**Provided records:**

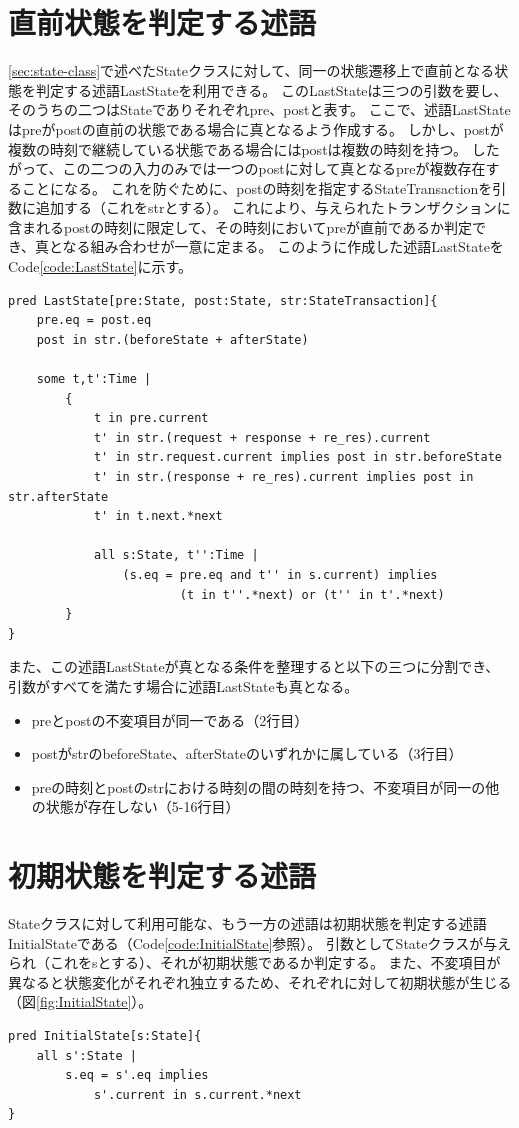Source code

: \documentclass[12pt,a4paper]{jbook}
\begin{document}
\section{直前状態を判定する述語}
\ref{sec:state-class}で述べたStateクラスに対して、同一の状態遷移上で直前となる状態を判定する述語LastStateを利用できる。
このLastStateは三つの引数を要し、そのうちの二つはStateでありそれぞれpre、postと表す。
\color{red}
ここで、述語LastStateはpreがpostの直前の状態である場合に真となるよう作成する。
しかし、postが複数の時刻で継続している状態である場合にはpostは複数の時刻を持つ。
したがって、この二つの入力のみでは一つのpostに対して真となるpreが複数存在することになる。
これを防ぐために、postの時刻を指定するStateTransactionを引数に追加する（これをstrとする）。
これにより、与えられたトランザクションに含まれるpostの時刻に限定して、その時刻においてpreが直前であるか判定でき、真となる組み合わせが一意に定まる。
このように作成した述語LastStateをCode\ref{code:LastState}に示す。
\color{black}

\begin{lstlisting}[caption=状態遷移において直前の状態を判定する述語, label=code:LastState]
pred LastState[pre:State, post:State, str:StateTransaction]{
	pre.eq = post.eq
	post in str.(beforeState + afterState)

	some t,t':Time |
		{
			t in pre.current
			t' in str.(request + response + re_res).current
			t' in str.request.current implies post in str.beforeState
			t' in str.(response + re_res).current implies post in str.afterState
			t' in t.next.*next

			all s:State, t'':Time |
				(s.eq = pre.eq and t'' in s.current) implies
						(t in t''.*next) or (t'' in t'.*next)
		}
}
\end{lstlisting}

また、この述語LastStateが真となる条件を整理すると以下の三つに分割でき、引数がすべてを満たす場合に述語LastStateも真となる。
\begin{itemize}
\item preとpostの不変項目が同一である（2行目）
\item postがstrのbeforeState、afterStateのいずれかに属している（3行目）
\item preの時刻とpostのstrにおける時刻の間の時刻を持つ、不変項目が同一の他の状態が存在しない（5-16行目）
\end{itemize}

\section{初期状態を判定する述語}
Stateクラスに対して利用可能な、もう一方の述語は初期状態を判定する述語InitialStateである（Code\ref{code:InitialState}参照）。
引数としてStateクラスが与えられ（これをsとする）、それが初期状態であるか判定する。
また、不変項目が異なると状態変化がそれぞれ独立するため、それぞれに対して初期状態が生じる（図\ref{fig:InitialState}）。
\begin{lstlisting}[caption=状態遷移において初期状態を判定する述語, label=code:InitialState]
pred InitialState[s:State]{
	all s':State |
		s.eq = s'.eq implies
			s'.current in s.current.*next
}
\end{lstlisting}
\end{document}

**Exercise prompt:** For this exercise, copy every line of the data that holds "lstlisting".

**Written response:**
\begin{lstlisting}[caption=状態遷移において直前の状態を判定する述語, label=code:LastState]
\end{lstlisting}
\begin{lstlisting}[caption=状態遷移において初期状態を判定する述語, label=code:InitialState]
\end{lstlisting}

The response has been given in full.